The lights went on in the house and their glow fell on the lawn. It remained dark beneath the blackthorn. Someone put on a Hildegard Knef record: “One and One That Makes Two.” I wanted to take Brigitte in my arms and dance a waltz. “As for Stephanie,” he continued, “I don’t know where it was that they … Were they waiting for her up at the hut? I have no idea how they could have followed us without our noticing. We thought we were alone.” He pressed his hands against his eyes and sighed. “I still can’t rid myself of this nightmare. And yet all I want is to wake up and put it all behind me.”
I felt sorry for him. At the same time, I didn’t really want to hear what he was telling me. I wasn’t his friend. I had completed the case he had hired me for. I now had another case.
“What did you talk about with Schuler the evening you went to see him?” I asked.

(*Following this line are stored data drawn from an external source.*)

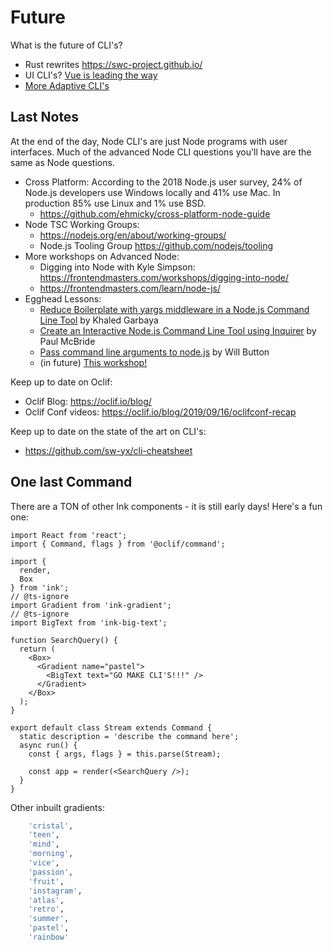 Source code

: # Future

What is the future of CLI's? 

- Rust rewrites https://swc-project.github.io/
- UI CLI's? [Vue is leading the way](https://twitter.com/swyx/status/1074389991613128705)
- [More Adaptive CLI's](https://www.youtube.com/watch?v=ZueoIYnHiaI&feature=emb_title)

## Last Notes

At the end of the day, Node CLI's are just Node programs with user interfaces. Much of the advanced Node CLI questions you'll have are the same as Node questions.

- Cross Platform: According to the 2018 Node.js user survey, 24% of Node.js developers use Windows locally and 41% use Mac. In production 85% use Linux and 1% use BSD.
  - https://github.com/ehmicky/cross-platform-node-guide
- Node TSC Working Groups:
	- https://nodejs.org/en/about/working-groups/
	- Node.js Tooling Group https://github.com/nodejs/tooling
- More workshops on Advanced Node:
	- Digging into Node with Kyle Simpson: https://frontendmasters.com/workshops/digging-into-node/
	- https://frontendmasters.com/learn/node-js/
- Egghead Lessons:
	- [Reduce Boilerplate with yargs middleware in a Node.js Command Line Tool](https://egghead.io/lessons/node-js-reduce-boilerplate-with-yargs-middleware-in-a-node-js-command-line-tool) by Khaled Garbaya
	- [Create an Interactive Node.js Command Line Tool using Inquirer](https://egghead.io/lessons/node-js-create-an-interactive-node-js-command-line-tool-using-inquirer) by Paul McBride
	- [Pass command line arguments to node.js](https://egghead.io/lessons/node-js-pass-command-line-arguments-to-node-js) by Will Button
	- (in future) [This workshop!](https://egghead.io/courses/build-custom-cli-tooling-with-oclif-and-react-ink)

Keep up to date on Oclif:

- Oclif Blog: https://oclif.io/blog/
- Oclif Conf videos: https://oclif.io/blog/2019/09/16/oclifconf-recap

Keep up to date on the state of the art on CLI's:

- https://github.com/sw-yx/cli-cheatsheet

## One last Command

There are a TON of other Ink components - it is still early days! Here's a fun one:

```tsx
import React from 'react';
import { Command, flags } from '@oclif/command';

import {
  render,
  Box
} from 'ink';
// @ts-ignore
import Gradient from 'ink-gradient';
// @ts-ignore
import BigText from 'ink-big-text';

function SearchQuery() {
  return (
    <Box>
      <Gradient name="pastel">
        <BigText text="GO MAKE CLI'S!!!" />
      </Gradient>
    </Box>
  );
}

export default class Stream extends Command {
  static description = 'describe the command here';
  async run() {
    const { args, flags } = this.parse(Stream);

    const app = render(<SearchQuery />);
  }
}
```

Other inbuilt gradients: 

```bash
	'cristal',
	'teen',
	'mind',
	'morning',
	'vice',
	'passion',
	'fruit',
	'instagram',
	'atlas',
	'retro',
	'summer',
	'pastel',
	'rainbow'
```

“Schuler …” If I had hurt him by the abrupt change of topic, he showed no sign. “Gregor and I went to see him together. He told us about his work with the files and about the Strasbourg lead concerning the silent partner, which you later followed. Otherwise …”
“Did you ask him for the money? The money in the attaché case?”
“He talked about it, but back then I wasn’t quite sure what it was all about. Schuler said that a person becomes suspicious when he finds money in a cellar and starts wondering whom it might belong to, knowing that no good comes of evil, and had we forgotten that? He was looking at Gre
gor when he said it.”
“What did you—”
“I wasn’t there the whole time. I had … I had diarrhea and kept having to go to the toilet. Schuler must have found the money Gregor had stashed away in a part of the old cellar, where he had no business being. He put two and two together and suspected Gregor, because I am a Welker and Gregor doesn’t belong to the family. He wanted to get his former pupil back on the straight and narrow.” Welker laughed with a touch of mockery and sadness. “I suppose you’ll also want to know what state Schuler was in. He smelled bad, but he was fine. Furthermore, he didn’t make any threats. He didn’t even say that he had the money. Gregor found that out the next day.”
Hildegard Knef’s song had ended. I heard applause, laughter, voices, and then the song was played again, louder this time. If I couldn’t take part in the dancing, I’d at least have liked to sing along: “God in Heaven is all-seeing, he’s seen right through you, there’s no point in fleeing.”
Welker laid his hand on my knee. “I won’t ever forget what you did for me. One day, thank God, the memories of the last few months will pale. Until now the good things that have happened to me have remained clearer in my mind than the bad, and what you did for me as my private investigator was a good thing.” He got up. “Shall we go inside?”
When Hildegard Knef sang the song for a third time, I danced with Brigitte.
PART THREE
1
Too late
Why couldn’t things stay as they were? Light, cheerful, and breezy, with a little sadness and a little mourning—mourning for Stephanie Welker, Adolf Schuler, and Gregor Samarin. Yes, for Gregor Samarin, too, destructive as his life had been. And sadness, because Brigitte and I only now discovered the lightness with which our feet found the right steps as we moved in harmony and enjoyed each other. Why couldn’t we dance like this through the whole year, this year, next year, the one after, and as many years as we would have?